İşçilerin öfkesi, Covid-19 teşvikleri alan sermayedarların 2 yıla yakındır ücret artışı konusunda hiçbir temasta bulunmak istememesi nedeniyle iyice arttı. TAMM şirketinde Genel Emek Konfederasyonu (CGT) delegesi olan Fred “Çalışma koşullarımız ağırlaşıyor, belediyenin çalışma kalitesi için verdiği 600 bin avroluk paradan ücret artışı olarak %0 aldık. Hiçbir şey almadık, yangını çıkaran da bu oldu” dedi. 600 bin avrodan işçilere verilmesi beklenen 200 bin avroyu da kapitalistler gasp etti.

1 Ekim’de Metz dışında Nancy şehri ve Sarrebourg komününde de Keolis’e ait depolarda işçiler greve gitti. Yönetimler işçilerin isteklerine kulak kabartmazken, sınıf mücadelesini sertleştirmek için işçiler ülke çapında süresiz greve gitmek için diğer depolarla koordinasyon kuruyor. Paris bölgesindeki koordinasyon ağını da grevdeki Transdev şoförleri üstleniyor.

Ülke çapında özellikle de özel sektörde tepkiler yoğunlaşırken, işçiler harekete geçiyor, grevlerle haklarını arıyor. Son zamanlarda, Reims, St-Etienne, Rennes, Lyon, Brest ve daha başka kentlerde ulaşım sektöründeki işçiler de greve gitti.

Stellantis’de mesai dayatmasına karşı kısmi grev

Araba imalat fabrikası olan Stellantis Rennes fabrikasında 250 işçi, hafta sonu ve bayram günlerinde mesai dayatmasına karşı 1 Ekim’de greve gitti.

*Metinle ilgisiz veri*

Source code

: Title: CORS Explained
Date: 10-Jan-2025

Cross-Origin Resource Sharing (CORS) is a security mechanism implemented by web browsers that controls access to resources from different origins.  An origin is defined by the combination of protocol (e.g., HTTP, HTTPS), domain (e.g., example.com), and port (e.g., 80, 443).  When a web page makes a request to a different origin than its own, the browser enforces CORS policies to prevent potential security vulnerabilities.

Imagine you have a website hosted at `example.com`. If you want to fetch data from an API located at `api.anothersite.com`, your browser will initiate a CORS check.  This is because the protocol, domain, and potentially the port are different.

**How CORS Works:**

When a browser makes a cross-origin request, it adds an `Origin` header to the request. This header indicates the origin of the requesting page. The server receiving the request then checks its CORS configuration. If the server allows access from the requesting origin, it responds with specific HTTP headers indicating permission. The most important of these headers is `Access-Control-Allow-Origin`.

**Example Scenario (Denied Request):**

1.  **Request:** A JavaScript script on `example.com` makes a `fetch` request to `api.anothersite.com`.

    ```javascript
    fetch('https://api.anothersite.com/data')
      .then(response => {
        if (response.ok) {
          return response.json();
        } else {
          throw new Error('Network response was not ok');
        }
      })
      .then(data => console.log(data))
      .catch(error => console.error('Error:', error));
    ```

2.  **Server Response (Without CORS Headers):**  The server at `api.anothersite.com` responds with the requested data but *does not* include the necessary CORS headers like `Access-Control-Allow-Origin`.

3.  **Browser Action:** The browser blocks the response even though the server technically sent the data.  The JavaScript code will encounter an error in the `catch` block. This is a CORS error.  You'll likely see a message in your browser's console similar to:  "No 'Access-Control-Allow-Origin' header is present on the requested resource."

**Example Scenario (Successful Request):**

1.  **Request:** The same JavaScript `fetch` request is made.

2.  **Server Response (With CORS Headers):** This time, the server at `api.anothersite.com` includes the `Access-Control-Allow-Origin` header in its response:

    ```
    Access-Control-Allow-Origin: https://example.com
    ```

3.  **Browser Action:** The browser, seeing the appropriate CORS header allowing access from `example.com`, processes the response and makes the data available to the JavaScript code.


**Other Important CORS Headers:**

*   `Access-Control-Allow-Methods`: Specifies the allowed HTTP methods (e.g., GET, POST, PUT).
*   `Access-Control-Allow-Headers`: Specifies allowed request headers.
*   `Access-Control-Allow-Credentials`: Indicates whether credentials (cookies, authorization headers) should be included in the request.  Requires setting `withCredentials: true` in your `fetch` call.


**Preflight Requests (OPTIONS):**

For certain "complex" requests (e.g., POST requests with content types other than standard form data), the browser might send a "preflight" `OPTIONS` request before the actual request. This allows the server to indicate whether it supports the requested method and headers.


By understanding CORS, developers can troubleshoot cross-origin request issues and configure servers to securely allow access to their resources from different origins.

Noel bayramına kadar sürdürülmesi planlanan, zorunlu mesai dayatması işçilerde büyük tepki yarattı. Hafta sonları, 9 Ekim, 11 Kasım ve 18 Aralık bayram günlerinde zorunlu mesai dayatmalarına karşı, Genel Emek Konfederasyonu’nun (CGT) çağrısına katılan Fransız Demokratik Emek Konfederasyonu (CFDT), Akademi Müfettişleri Birliği Sendikası (SİA) ve İşçi Gücü Sendikası (FO) 2 saatliğine greve gitti.

Salgın sürecinde Stellantis şirketi 6 ayda 6 milyar avro ciroya ulaştı. Bu kazanca rağmen işçiler kısa süreli çalışmaya, ücretlerinin düşürülmesine ve taşeron işçilerinin işten çıkarılmasına maruz kalıyorlar.

Uygulanmak istenen yeni mesai saatleriyle çalışanların %30’u ayda 100 ile 500 avro arasında ücret kaybına uğrayacak. 13 Eylül’den bu yana yönetim 100 taşeron işçisinin iş akdini feshetmesiyle, fabrika iki vardiyadan teke indi ve çalışma temposu da arttırıldı. Günlük 26 araç üretilen fabrikada, günlük üretim 30’a çıkarıldı. Patronun amacı, kadrolu işçileri esnek çalışma günlerine razı ederek, dilediği gibi zorunlu mesailer dayatarak kölece sömürmektir.